* **WHAT IS EXPECTED**
Scan the entries below for lines holding "실행되었다". Give the number of such lines alone.

* **DATA FOR ANALYSIS**
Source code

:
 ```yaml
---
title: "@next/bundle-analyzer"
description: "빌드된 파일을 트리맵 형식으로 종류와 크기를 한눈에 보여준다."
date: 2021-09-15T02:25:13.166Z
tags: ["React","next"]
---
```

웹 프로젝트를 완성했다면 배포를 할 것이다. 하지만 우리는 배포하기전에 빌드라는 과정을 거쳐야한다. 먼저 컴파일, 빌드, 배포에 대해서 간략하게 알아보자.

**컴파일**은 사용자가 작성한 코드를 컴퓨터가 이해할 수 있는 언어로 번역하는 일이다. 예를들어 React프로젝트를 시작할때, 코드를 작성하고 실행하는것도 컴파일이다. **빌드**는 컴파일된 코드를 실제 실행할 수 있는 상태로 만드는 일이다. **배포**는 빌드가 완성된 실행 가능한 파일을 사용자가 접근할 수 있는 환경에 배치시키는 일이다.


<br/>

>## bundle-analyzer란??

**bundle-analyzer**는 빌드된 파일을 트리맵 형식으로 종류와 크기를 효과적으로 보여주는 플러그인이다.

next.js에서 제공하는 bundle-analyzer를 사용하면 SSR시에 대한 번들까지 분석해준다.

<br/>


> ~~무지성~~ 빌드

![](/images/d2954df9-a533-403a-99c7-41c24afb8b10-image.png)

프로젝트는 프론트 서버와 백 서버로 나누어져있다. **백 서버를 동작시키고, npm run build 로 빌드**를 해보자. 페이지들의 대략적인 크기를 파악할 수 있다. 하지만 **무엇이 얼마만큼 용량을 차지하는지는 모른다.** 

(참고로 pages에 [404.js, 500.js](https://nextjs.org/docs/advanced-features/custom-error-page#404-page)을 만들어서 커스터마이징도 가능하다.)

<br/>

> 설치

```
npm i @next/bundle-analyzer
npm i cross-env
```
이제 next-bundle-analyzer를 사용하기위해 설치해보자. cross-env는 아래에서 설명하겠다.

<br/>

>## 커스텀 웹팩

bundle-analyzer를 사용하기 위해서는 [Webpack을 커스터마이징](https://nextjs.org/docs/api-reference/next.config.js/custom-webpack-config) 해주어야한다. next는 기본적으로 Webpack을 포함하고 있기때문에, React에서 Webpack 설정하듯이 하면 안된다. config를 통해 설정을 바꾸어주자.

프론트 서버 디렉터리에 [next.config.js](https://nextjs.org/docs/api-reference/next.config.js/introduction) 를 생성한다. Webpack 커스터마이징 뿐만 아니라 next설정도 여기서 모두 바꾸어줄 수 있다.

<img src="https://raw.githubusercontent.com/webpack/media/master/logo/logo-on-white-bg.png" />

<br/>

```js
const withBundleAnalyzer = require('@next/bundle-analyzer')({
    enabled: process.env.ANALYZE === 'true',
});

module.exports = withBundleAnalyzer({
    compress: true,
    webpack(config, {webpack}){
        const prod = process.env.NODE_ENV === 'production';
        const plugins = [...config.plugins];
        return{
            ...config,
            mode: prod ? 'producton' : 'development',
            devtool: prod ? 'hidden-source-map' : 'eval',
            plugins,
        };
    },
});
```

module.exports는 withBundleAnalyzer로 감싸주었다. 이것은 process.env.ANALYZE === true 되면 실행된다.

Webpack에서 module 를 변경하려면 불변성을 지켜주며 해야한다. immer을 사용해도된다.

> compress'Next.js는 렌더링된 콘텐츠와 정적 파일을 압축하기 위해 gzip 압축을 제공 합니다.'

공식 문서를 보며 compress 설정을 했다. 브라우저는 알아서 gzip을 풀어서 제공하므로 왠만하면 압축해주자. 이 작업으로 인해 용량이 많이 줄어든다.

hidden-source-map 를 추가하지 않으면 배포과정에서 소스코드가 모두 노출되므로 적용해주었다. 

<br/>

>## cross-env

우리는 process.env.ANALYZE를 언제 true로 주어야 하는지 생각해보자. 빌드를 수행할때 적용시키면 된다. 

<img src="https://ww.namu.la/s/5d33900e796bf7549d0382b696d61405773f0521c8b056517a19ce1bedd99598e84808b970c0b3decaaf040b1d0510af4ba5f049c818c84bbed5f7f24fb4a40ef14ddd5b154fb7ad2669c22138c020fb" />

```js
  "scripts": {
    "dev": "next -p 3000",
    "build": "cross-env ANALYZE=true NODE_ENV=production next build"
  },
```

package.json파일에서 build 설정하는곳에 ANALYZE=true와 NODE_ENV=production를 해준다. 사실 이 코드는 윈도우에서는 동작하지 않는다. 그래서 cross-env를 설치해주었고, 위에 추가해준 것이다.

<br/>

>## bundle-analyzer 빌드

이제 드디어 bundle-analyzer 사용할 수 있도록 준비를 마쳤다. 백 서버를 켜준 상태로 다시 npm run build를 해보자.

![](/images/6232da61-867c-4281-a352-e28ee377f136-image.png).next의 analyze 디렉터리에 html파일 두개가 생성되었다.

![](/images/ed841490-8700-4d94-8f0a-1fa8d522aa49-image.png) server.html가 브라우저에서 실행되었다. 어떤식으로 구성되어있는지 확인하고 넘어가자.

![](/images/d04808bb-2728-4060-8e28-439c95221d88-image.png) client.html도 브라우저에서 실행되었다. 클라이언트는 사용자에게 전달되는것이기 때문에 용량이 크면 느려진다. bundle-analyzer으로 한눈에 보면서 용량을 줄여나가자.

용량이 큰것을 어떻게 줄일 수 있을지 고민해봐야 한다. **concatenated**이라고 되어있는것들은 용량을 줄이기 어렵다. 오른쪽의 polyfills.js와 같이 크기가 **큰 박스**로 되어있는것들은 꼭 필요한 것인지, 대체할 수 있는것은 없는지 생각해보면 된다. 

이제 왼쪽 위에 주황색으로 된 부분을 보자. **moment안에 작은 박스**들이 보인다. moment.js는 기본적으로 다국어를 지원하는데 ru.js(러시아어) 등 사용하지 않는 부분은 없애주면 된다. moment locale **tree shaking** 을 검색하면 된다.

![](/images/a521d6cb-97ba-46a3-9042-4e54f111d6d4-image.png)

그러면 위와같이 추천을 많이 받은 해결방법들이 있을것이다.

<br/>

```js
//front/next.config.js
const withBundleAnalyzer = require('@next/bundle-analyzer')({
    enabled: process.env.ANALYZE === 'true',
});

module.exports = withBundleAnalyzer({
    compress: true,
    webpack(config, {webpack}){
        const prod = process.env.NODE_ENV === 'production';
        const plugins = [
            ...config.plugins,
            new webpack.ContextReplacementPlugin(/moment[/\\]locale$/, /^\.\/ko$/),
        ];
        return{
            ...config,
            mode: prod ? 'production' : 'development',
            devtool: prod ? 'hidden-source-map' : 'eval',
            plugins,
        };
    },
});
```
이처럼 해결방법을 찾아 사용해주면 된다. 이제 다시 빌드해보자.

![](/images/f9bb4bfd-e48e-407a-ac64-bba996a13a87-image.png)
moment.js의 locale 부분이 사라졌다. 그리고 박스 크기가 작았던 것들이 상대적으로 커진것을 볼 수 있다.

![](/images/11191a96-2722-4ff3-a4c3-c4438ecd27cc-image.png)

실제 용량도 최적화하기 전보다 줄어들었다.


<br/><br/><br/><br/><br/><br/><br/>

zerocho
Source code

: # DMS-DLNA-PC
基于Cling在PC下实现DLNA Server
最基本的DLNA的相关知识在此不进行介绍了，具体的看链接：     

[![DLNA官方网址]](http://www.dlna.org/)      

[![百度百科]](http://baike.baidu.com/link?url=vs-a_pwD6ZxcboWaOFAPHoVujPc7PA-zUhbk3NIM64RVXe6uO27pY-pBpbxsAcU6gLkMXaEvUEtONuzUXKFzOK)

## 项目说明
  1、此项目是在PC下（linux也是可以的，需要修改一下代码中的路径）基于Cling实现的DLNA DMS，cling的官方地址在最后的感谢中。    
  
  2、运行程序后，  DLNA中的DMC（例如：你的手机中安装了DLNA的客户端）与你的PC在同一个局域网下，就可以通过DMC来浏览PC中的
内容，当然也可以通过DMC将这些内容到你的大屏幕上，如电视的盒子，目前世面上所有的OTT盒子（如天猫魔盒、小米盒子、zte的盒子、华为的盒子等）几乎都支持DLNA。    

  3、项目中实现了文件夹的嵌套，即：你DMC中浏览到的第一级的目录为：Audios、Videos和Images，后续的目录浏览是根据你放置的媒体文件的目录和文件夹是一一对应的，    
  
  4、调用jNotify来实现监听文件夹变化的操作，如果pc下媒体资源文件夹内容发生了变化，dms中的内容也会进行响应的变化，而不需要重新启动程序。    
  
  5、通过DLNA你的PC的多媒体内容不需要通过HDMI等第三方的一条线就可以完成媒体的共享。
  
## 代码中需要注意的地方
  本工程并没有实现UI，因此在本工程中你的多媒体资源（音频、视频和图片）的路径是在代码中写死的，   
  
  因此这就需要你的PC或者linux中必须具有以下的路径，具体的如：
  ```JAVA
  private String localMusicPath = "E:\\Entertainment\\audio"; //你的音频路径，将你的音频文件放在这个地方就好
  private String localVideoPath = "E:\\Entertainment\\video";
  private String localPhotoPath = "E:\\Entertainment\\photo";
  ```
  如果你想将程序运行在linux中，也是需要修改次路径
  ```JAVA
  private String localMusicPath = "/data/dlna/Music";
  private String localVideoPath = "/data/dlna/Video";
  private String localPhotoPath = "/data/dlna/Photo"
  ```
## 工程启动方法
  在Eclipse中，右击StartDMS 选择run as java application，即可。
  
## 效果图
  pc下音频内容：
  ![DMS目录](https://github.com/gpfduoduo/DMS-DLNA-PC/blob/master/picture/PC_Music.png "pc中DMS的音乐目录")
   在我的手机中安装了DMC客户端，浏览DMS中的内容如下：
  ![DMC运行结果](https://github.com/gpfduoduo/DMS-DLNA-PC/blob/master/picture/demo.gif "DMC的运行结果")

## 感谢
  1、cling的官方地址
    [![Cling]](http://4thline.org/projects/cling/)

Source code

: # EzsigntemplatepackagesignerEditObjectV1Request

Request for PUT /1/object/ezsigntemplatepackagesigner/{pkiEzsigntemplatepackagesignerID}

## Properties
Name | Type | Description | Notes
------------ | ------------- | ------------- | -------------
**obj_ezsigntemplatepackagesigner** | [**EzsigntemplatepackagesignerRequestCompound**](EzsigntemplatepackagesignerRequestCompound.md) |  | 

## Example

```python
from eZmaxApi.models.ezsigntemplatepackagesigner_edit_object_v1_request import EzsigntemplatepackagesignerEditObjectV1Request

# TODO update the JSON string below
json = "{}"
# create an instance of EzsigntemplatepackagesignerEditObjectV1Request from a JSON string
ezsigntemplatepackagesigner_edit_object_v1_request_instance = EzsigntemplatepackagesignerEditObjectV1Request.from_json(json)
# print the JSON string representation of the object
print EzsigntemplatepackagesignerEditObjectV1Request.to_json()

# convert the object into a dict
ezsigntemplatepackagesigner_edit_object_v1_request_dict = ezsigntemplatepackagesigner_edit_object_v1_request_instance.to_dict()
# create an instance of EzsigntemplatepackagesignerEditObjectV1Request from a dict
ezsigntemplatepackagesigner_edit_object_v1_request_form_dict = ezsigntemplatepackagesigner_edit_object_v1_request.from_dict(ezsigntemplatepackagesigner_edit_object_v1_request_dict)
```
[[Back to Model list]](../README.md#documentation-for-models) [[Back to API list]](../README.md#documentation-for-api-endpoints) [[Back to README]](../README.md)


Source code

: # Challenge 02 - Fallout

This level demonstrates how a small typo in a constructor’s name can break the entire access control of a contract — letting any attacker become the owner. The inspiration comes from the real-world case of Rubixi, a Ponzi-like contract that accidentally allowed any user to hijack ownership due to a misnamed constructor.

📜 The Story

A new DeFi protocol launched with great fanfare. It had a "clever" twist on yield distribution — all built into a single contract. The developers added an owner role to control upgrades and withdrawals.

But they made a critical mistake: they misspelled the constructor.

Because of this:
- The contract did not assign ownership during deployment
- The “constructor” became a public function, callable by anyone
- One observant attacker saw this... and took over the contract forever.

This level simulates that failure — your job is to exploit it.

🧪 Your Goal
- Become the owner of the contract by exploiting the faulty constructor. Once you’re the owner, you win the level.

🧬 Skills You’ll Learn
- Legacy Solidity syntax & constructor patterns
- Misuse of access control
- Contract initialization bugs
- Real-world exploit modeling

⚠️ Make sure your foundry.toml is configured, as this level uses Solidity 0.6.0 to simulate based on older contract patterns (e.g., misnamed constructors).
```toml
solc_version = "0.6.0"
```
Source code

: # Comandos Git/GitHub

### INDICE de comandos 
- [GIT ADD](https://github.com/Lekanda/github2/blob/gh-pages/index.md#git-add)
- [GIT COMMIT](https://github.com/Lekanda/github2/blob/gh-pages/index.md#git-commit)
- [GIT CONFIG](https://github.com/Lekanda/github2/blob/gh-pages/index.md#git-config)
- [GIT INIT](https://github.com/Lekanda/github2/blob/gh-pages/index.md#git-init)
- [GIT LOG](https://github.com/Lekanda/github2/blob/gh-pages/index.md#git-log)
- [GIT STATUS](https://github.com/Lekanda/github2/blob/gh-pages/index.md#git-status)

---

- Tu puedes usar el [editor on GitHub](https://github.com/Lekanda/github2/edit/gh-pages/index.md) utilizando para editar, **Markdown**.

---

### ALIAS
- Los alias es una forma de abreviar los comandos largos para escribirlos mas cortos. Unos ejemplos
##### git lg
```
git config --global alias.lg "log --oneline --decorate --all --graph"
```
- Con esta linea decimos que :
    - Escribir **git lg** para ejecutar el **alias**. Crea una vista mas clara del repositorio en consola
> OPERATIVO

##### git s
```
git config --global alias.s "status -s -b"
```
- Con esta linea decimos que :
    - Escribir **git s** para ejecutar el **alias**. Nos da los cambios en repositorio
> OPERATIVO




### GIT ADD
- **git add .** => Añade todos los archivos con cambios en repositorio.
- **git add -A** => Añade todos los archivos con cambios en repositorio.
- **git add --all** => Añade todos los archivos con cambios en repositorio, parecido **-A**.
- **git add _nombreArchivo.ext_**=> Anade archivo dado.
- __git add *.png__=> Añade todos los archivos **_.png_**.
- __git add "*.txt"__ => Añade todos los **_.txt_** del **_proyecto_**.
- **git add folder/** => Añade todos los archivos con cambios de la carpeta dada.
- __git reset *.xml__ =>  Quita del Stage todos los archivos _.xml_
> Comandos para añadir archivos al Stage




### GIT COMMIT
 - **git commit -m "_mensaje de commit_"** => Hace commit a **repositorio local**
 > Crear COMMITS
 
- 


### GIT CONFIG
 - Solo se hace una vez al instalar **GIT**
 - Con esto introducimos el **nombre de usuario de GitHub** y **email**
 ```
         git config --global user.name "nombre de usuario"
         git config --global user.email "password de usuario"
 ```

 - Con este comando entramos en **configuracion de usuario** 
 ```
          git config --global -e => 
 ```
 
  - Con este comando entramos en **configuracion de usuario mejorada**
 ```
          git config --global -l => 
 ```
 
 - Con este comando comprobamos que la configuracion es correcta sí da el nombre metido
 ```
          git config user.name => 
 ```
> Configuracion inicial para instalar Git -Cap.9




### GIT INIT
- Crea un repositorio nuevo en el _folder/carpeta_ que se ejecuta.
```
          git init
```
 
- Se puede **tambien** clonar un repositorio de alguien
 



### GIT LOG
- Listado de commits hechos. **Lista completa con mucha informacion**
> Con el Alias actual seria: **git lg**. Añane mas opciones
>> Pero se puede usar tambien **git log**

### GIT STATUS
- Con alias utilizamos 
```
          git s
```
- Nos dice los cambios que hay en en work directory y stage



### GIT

* **ANSWER BELOW**
2